━━ Data

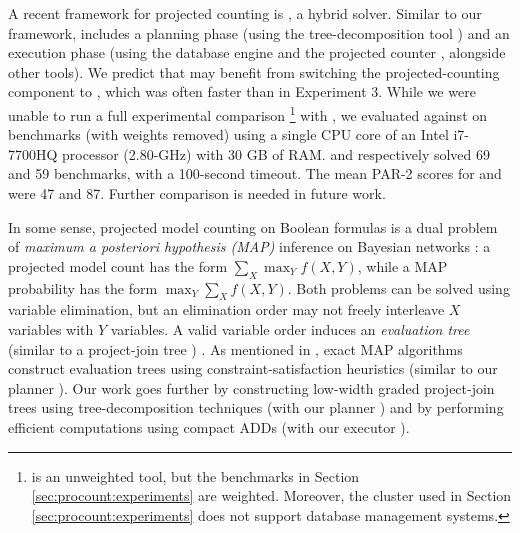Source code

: A recent framework for projected counting is \nest{} \cite{hecher2020taming}, a hybrid solver.
Similar to our framework, \nest{} includes a planning phase (using the tree-decomposition tool \htd{} \cite{AMW17}) and an execution phase (using the database engine  \cite{stonebraker1986design} and the projected counter \projmc{} \cite{lagniez2019recursive}, alongside other tools).
We predict that \nest{} may benefit from switching the projected-counting component to \procount{}, which was often faster than \projmc{} in Experiment 3.
While we were unable to run a full experimental comparison%
\footnote{\nest{} is an unweighted tool, but the benchmarks in Section \ref{sec:procount:experiments} are weighted.
Moreover, the cluster used in Section \ref{sec:procount:experiments} does not support database management systems.}
with \nest{}, we evaluated \nest{} against \procount{} on \wapsBenchmarks{} benchmarks \cite{gupta2019waps} (with weights removed) using a single CPU core of an Intel i7-7700HQ processor (2.80-GHz) with 30 GB of RAM.
\procount{} and \nest{} respectively solved 69 and 59 benchmarks, with a 100-second timeout.
The mean PAR-2 scores for \procount{} and \nest{} were 47 and 87.
Further comparison is needed in future work.


In some sense, projected model counting on Boolean formulas is a dual problem of \emph{maximum a posteriori hypothesis (MAP)} inference \cite{murphy2012machine,maua2015complexity,xue2016solving} on Bayesian networks \cite{pearl1985bayesian}: a projected model count has the form $\sum_X \max_Y f(X, Y)$, while a MAP probability has the form $\max_Y \sum_X f(X, Y)$.
Both problems can be solved using variable elimination, but an elimination order may not freely interleave $X$ variables with $Y$ variables.
A valid variable order induces an \emph{evaluation tree} (similar to a project-join tree%
) \cite{park2004complexity}.
As mentioned in \cite{park2004complexity}, exact MAP algorithms construct evaluation trees using constraint-satisfaction heuristics (similar to our planner \htb).
Our work goes further by constructing low-width graded project-join trees using tree-decomposition techniques (with our planner \Lg) and by performing efficient computations using compact ADDs (with our executor \Dmc).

━━━━

> [Assignment]:
Go through the data and gather every line that holds "trees".

> [Written solution]:
As mentioned in \cite{park2004complexity}, exact MAP algorithms construct evaluation trees using constraint-satisfaction heuristics (similar to our planner \htb).
Our work goes further by constructing low-width graded project-join trees using tree-decomposition techniques (with our planner \Lg) and by performing efficient computations using compact ADDs (with our executor \Dmc).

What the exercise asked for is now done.